**WHAT IS REQUIRED**: What lines in the records below contain the string "work"? Copy every one.
[[ DATASET RECORDS, beginning ]]
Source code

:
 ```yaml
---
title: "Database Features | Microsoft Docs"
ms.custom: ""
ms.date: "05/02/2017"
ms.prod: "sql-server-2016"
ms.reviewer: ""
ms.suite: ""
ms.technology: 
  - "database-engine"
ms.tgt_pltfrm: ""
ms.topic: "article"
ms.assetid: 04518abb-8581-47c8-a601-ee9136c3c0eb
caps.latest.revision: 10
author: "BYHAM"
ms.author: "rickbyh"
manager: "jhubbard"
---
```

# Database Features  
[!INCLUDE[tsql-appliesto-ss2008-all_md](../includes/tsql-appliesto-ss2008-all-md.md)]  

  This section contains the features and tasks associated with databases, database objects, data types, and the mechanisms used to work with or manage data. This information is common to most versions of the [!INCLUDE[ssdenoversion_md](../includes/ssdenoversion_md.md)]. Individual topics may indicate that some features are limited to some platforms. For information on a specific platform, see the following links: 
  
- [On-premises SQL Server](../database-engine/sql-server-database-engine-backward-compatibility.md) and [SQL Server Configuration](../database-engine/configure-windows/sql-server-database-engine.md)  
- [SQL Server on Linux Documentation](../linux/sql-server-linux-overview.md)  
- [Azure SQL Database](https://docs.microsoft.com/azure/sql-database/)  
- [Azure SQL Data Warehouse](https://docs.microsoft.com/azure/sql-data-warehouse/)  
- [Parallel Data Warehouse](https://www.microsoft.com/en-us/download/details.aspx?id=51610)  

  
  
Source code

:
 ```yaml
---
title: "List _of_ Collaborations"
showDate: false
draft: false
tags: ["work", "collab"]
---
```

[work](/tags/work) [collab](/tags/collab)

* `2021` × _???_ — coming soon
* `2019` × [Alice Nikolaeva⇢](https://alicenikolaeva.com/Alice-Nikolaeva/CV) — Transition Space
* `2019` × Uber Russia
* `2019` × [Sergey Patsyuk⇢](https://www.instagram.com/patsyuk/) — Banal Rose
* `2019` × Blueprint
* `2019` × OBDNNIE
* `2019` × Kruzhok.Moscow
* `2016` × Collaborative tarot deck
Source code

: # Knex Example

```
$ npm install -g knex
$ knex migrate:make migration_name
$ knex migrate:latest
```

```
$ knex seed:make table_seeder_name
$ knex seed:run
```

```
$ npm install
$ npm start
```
[[ DATASET RECORDS, end ]]
**REPLY**:
  This section contains the features and tasks associated with databases, database objects, data types, and the mechanisms used to work with or manage data. This information is common to most versions of the [!INCLUDE[ssdenoversion_md](../includes/ssdenoversion_md.md)]. Individual topics may indicate that some features are limited to some platforms. For information on a specific platform, see the following links: 
tags: ["work", "collab"]
[work](/tags/work) [collab](/tags/collab)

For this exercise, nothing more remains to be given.